AS for the PTO spline, I'm pretty sure that you can buy an adapter to fit between your tractor and the auger, similar to this one.
https://www.tractorsupply.com/tsc/product/speeco-pto-short-increaser


----------



## bmaverick (Feb 20, 2014)

It's an alright deal with the 3X added in auger bits. 

There was a company in the 80s & 90s known as International Harvest that made a few million tractor implements. Not the brand of I-H tractors by any means. That company was bought out, has limited inventory still kicking around. That auger gear head looks just like theirs.


----------



## pogobill (Jan 31, 2012)

You should stay on your tractor when you are operating the auger anyways, so the you can work the auger up and down as required. Just make sure anyone else is clear of it when it's running. I run mine while kneeling in the seat and one hand operating the three point, and one operating the PTO... just in case the auger takes off down the hole, or it starts bouncing on a rock or a root.


----------



## sierrasam93614 (Oct 19, 2016)

you can get a complete drive shaft with cover starting at about $150 up to $250 depending on where you get it and what size ie length, pto drive size, and hook up to post hole digger. Then you could get one that fits your tractor. Or just get an adapter and be careful. Some sources are tractor supply, everything attachments, agrisupply co. if that is your tractor in pics looks like an early ford there are companies that specialize in parts for early fords. One close to here is http://www.tractoropolis.com/, they have parts and accesaries for mostly fords but some massey parts as well.


----------



## sierrasam93614 (Oct 19, 2016)

if that's the augers that came with it in the picture you got a good buy they are usually around $140 to $300 depending on where and what size. A county line post hole digger from tractor supply is $599.99.


----------



## pogobill (Jan 31, 2012)

Just like new!


----------



## sierrasam93614 (Oct 19, 2016)

I take it you found an adapter for pto

Sent from my VS988 using Tractor Forum mobile app


----------



## sierrasam93614 (Oct 19, 2016)

That's my next big item for mine is a post hole digger glad you found such a good deal

Sent from my VS988 using Tractor Forum mobile app


----------



## sierrasam93614 (Oct 19, 2016)

Best deal I have found around here so far is one in San Luis Obispo for $300 but it needs a pto shaft so that's about $160 from tractor supply and just has a 6 inch auger I really need a larger one.
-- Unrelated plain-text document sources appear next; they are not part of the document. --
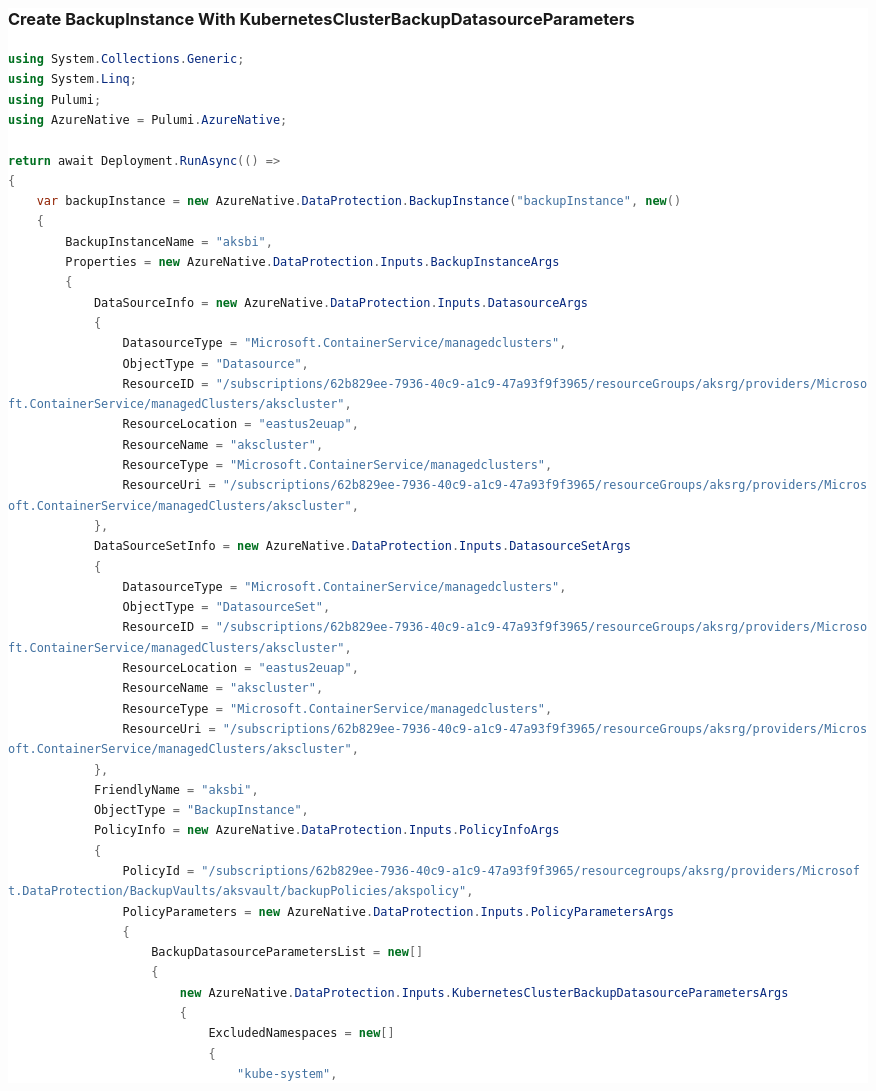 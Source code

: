 
</pulumi-choosable>
</div>




### Create BackupInstance With KubernetesClusterBackupDatasourceParameters


<div>
<pulumi-choosable type="language" values="csharp">

```csharp
using System.Collections.Generic;
using System.Linq;
using Pulumi;
using AzureNative = Pulumi.AzureNative;

return await Deployment.RunAsync(() => 
{
    var backupInstance = new AzureNative.DataProtection.BackupInstance("backupInstance", new()
    {
        BackupInstanceName = "aksbi",
        Properties = new AzureNative.DataProtection.Inputs.BackupInstanceArgs
        {
            DataSourceInfo = new AzureNative.DataProtection.Inputs.DatasourceArgs
            {
                DatasourceType = "Microsoft.ContainerService/managedclusters",
                ObjectType = "Datasource",
                ResourceID = "/subscriptions/62b829ee-7936-40c9-a1c9-47a93f9f3965/resourceGroups/aksrg/providers/Microsoft.ContainerService/managedClusters/akscluster",
                ResourceLocation = "eastus2euap",
                ResourceName = "akscluster",
                ResourceType = "Microsoft.ContainerService/managedclusters",
                ResourceUri = "/subscriptions/62b829ee-7936-40c9-a1c9-47a93f9f3965/resourceGroups/aksrg/providers/Microsoft.ContainerService/managedClusters/akscluster",
            },
            DataSourceSetInfo = new AzureNative.DataProtection.Inputs.DatasourceSetArgs
            {
                DatasourceType = "Microsoft.ContainerService/managedclusters",
                ObjectType = "DatasourceSet",
                ResourceID = "/subscriptions/62b829ee-7936-40c9-a1c9-47a93f9f3965/resourceGroups/aksrg/providers/Microsoft.ContainerService/managedClusters/akscluster",
                ResourceLocation = "eastus2euap",
                ResourceName = "akscluster",
                ResourceType = "Microsoft.ContainerService/managedclusters",
                ResourceUri = "/subscriptions/62b829ee-7936-40c9-a1c9-47a93f9f3965/resourceGroups/aksrg/providers/Microsoft.ContainerService/managedClusters/akscluster",
            },
            FriendlyName = "aksbi",
            ObjectType = "BackupInstance",
            PolicyInfo = new AzureNative.DataProtection.Inputs.PolicyInfoArgs
            {
                PolicyId = "/subscriptions/62b829ee-7936-40c9-a1c9-47a93f9f3965/resourcegroups/aksrg/providers/Microsoft.DataProtection/BackupVaults/aksvault/backupPolicies/akspolicy",
                PolicyParameters = new AzureNative.DataProtection.Inputs.PolicyParametersArgs
                {
                    BackupDatasourceParametersList = new[]
                    {
                        new AzureNative.DataProtection.Inputs.KubernetesClusterBackupDatasourceParametersArgs
                        {
                            ExcludedNamespaces = new[]
                            {
                                "kube-system",
```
I can get a dirty hands model 100 with 12 inch auger from tractor supply brand new for $630 plus tax pick up in store so no shipping.

Sent from my VS988 using Tractor Forum mobile app


----------



## sierrasam93614 (Oct 19, 2016)

Just looked it up drive shaft around $200 12 inch auger $180 so would still end up costing me around $680 or more for everything the one from tractor supply looking better 

Sent from my VS988 using Tractor Forum mobile app


----------



## sierrasam93614 (Oct 19, 2016)

Plus has a three warranty on gear box and frame 1 year on shaft

Sent from my VS988 using Tractor Forum mobile app


----------